Sei anche traduttore dallo spagnolo e hai dato voce a scrittori come Andreu Martin e Juan Madrid, che voce hai cercato di dare alle loro storie?

Andreu Martin e Juan Madrid sono due scrittori molto diversi. Diciamo che per stile narrativo e tematiche mi trovo più in sintonia con Madrid. Tuttavia per entrambi è stata una bella esperienza, tradurre un testo di un altro scrittore ti porta a riconsiderare anche la tua scrittura, se sei anche un autore. Di entrambi ho letto altri lavori, anche per farmi un’idea più ampia del loro stile, perché il rischio è riscrivere a modo tuo. Andreu Martin è stata la mia prima traduzione, credo di aver fatto un lavoro migliore con Juan Madrid. Ultimamente sto cercando di proporre alcuni autori interessanti, ma finora non ho avuto risposte.

Quanto è stato importante per te scrivere un romanzo come “Il gioco dell’inferno”?

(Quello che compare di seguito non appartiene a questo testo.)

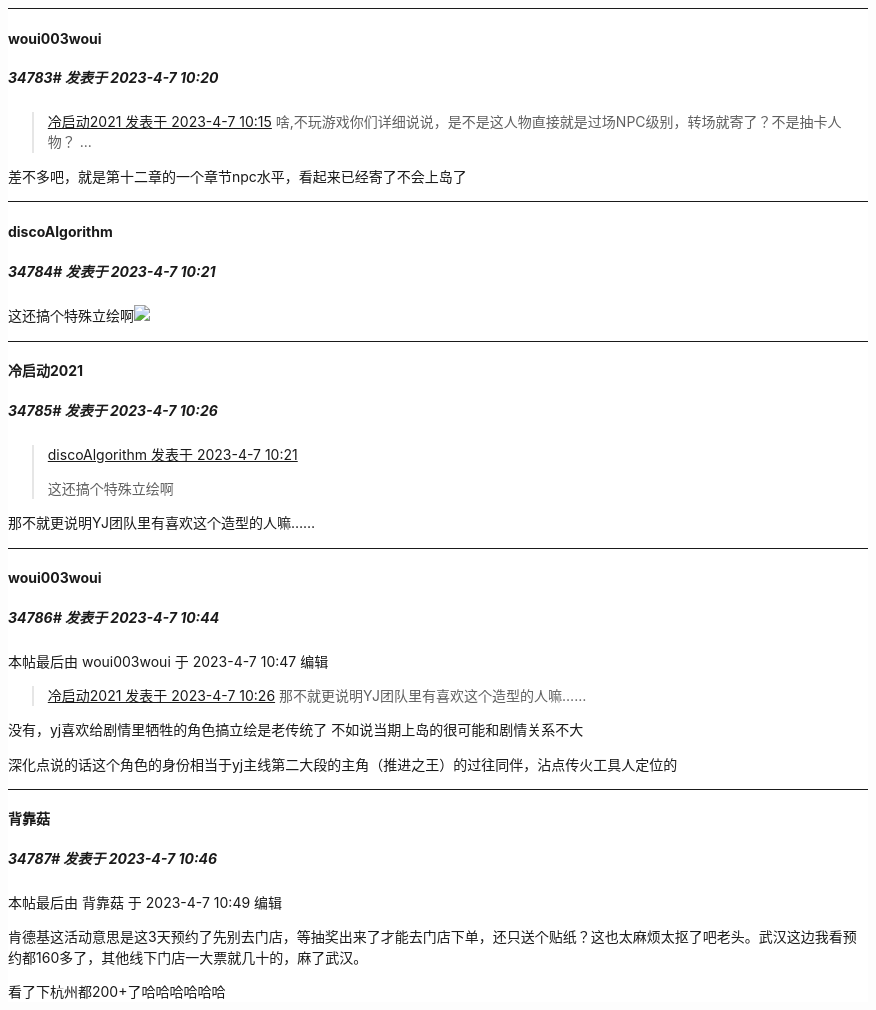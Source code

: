 *****

####  woui003woui  
##### 34783#       发表于 2023-4-7 10:20

<blockquote><a href="httphttps://bbs.saraba1st.com/2b/forum.php?mod=redirect&amp;goto=findpost&amp;pid=60361102&amp;ptid=2112416" target="_blank">冷启动2021 发表于 2023-4-7 10:15</a>
啥,不玩游戏你们详细说说，是不是这人物直接就是过场NPC级别，转场就寄了？不是抽卡人物？ ...</blockquote>
差不多吧，就是第十二章的一个章节npc水平，看起来已经寄了不会上岛了


*****

####  discoAlgorithm  
##### 34784#       发表于 2023-4-7 10:21

这还搞个特殊立绘啊<img src="https://static.saraba1st.com/image/smiley/face2017/067.png" referrerpolicy="no-referrer">

*****

####  冷启动2021  
##### 34785#       发表于 2023-4-7 10:26

<blockquote><a href="httphttps://bbs.saraba1st.com/2b/forum.php?mod=redirect&amp;goto=findpost&amp;pid=60361174&amp;ptid=2112416" target="_blank">discoAlgorithm 发表于 2023-4-7 10:21</a>

这还搞个特殊立绘啊</blockquote>
那不就更说明YJ团队里有喜欢这个造型的人嘛……


*****

####  woui003woui  
##### 34786#       发表于 2023-4-7 10:44

 本帖最后由 woui003woui 于 2023-4-7 10:47 编辑 
<blockquote><a href="httphttps://bbs.saraba1st.com/2b/forum.php?mod=redirect&amp;goto=findpost&amp;pid=60361218&amp;ptid=2112416" target="_blank">冷启动2021 发表于 2023-4-7 10:26</a>
那不就更说明YJ团队里有喜欢这个造型的人嘛……</blockquote>
没有，yj喜欢给剧情里牺牲的角色搞立绘是老传统了
不如说当期上岛的很可能和剧情关系不大

深化点说的话这个角色的身份相当于yj主线第二大段的主角（推进之王）的过往同伴，沾点传火工具人定位的

*****

####  背靠菇  
##### 34787#       发表于 2023-4-7 10:46

 本帖最后由 背靠菇 于 2023-4-7 10:49 编辑 

肯德基这活动意思是这3天预约了先别去门店，等抽奖出来了才能去门店下单，还只送个贴纸？这也太麻烦太抠了吧老头。武汉这边我看预约都160多了，其他线下门店一大票就几十的，麻了武汉。

看了下杭州都200+了哈哈哈哈哈哈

Come già detto prima, in questo libro ho messo molto del mio immaginario personale e della mia storia familiare. Emotivamente, è stata un’opera molto importante per me e forse il difetto principale è stato quello di non essere rimasto abbastanza distante dalla materia narrativa, ma in ogni caso sono molto affezionato a questo libro. Dal punto di vista commerciale credo che sia stato un disastro, io non ci ho guadagnato nulla e ha venduto molto poco (pare attorno alle 300 copie, ma come sai per i meccanismi editoriali italiani è sempre molto difficile, per un autore, sapere con esattezza quanto ha venduto il suo libro).